PROBLEM DETAILS:
Starting from the line that holds "A Wall With Clear Intentions.", print every line through the end of the records, first and last included.

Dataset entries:

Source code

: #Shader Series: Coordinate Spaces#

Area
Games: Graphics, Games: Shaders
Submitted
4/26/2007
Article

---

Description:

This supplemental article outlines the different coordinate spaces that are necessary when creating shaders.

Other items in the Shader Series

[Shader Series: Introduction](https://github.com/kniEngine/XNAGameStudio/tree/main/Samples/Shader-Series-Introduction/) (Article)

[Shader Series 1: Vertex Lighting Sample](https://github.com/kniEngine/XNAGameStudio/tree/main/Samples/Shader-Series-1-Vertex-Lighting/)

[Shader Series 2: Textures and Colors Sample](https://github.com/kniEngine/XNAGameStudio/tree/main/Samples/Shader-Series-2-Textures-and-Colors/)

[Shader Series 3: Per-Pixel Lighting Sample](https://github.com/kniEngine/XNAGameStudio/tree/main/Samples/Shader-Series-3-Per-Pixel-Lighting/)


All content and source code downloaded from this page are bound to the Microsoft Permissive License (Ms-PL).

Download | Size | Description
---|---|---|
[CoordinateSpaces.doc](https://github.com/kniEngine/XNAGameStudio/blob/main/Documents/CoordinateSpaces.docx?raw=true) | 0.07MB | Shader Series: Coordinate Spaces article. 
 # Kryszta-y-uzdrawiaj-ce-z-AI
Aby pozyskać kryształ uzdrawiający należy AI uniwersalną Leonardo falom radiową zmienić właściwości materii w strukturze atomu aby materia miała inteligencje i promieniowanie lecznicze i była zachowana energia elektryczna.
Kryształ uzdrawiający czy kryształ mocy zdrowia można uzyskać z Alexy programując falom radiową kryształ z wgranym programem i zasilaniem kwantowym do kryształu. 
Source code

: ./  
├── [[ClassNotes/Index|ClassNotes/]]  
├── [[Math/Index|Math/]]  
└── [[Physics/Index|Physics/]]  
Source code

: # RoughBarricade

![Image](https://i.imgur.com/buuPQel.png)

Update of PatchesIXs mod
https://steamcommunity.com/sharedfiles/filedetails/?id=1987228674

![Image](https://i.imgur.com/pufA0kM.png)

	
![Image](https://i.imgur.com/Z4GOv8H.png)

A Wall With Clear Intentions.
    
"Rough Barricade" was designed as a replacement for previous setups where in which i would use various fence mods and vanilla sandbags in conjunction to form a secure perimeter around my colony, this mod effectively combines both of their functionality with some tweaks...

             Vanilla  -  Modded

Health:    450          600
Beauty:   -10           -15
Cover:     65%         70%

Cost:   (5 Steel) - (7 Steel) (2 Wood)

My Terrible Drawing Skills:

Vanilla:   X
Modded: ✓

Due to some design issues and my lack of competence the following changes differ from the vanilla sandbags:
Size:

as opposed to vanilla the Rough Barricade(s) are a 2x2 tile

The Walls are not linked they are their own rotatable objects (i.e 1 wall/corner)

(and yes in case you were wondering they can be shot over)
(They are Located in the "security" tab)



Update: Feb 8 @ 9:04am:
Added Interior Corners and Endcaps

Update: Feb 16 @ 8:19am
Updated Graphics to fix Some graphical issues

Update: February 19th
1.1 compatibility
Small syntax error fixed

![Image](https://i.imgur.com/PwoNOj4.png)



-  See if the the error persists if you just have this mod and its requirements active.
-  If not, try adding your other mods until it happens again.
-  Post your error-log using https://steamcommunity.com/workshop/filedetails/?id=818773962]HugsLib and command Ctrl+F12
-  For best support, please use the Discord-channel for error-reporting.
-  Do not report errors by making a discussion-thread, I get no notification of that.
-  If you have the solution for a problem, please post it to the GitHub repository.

RESPONSE TO THIS EXERCISE:
A Wall With Clear Intentions.
    
"Rough Barricade" was designed as a replacement for previous setups where in which i would use various fence mods and vanilla sandbags in conjunction to form a secure perimeter around my colony, this mod effectively combines both of their functionality with some tweaks...

             Vanilla  -  Modded

Health:    450          600
Beauty:   -10           -15
Cover:     65%         70%

Cost:   (5 Steel) - (7 Steel) (2 Wood)

My Terrible Drawing Skills:

Vanilla:   X
Modded: ✓

Due to some design issues and my lack of competence the following changes differ from the vanilla sandbags:
Size:

as opposed to vanilla the Rough Barricade(s) are a 2x2 tile

The Walls are not linked they are their own rotatable objects (i.e 1 wall/corner)

(and yes in case you were wondering they can be shot over)
(They are Located in the "security" tab)



Update: Feb 8 @ 9:04am:
Added Interior Corners and Endcaps

Update: Feb 16 @ 8:19am
Updated Graphics to fix Some graphical issues

Update: February 19th
1.1 compatibility
Small syntax error fixed

![Image](https://i.imgur.com/PwoNOj4.png)



-  See if the the error persists if you just have this mod and its requirements active.
-  If not, try adding your other mods until it happens again.
-  Post your error-log using https://steamcommunity.com/workshop/filedetails/?id=818773962]HugsLib and command Ctrl+F12
-  For best support, please use the Discord-channel for error-reporting.
-  Do not report errors by making a discussion-thread, I get no notification of that.
-  If you have the solution for a problem, please post it to the GitHub repository.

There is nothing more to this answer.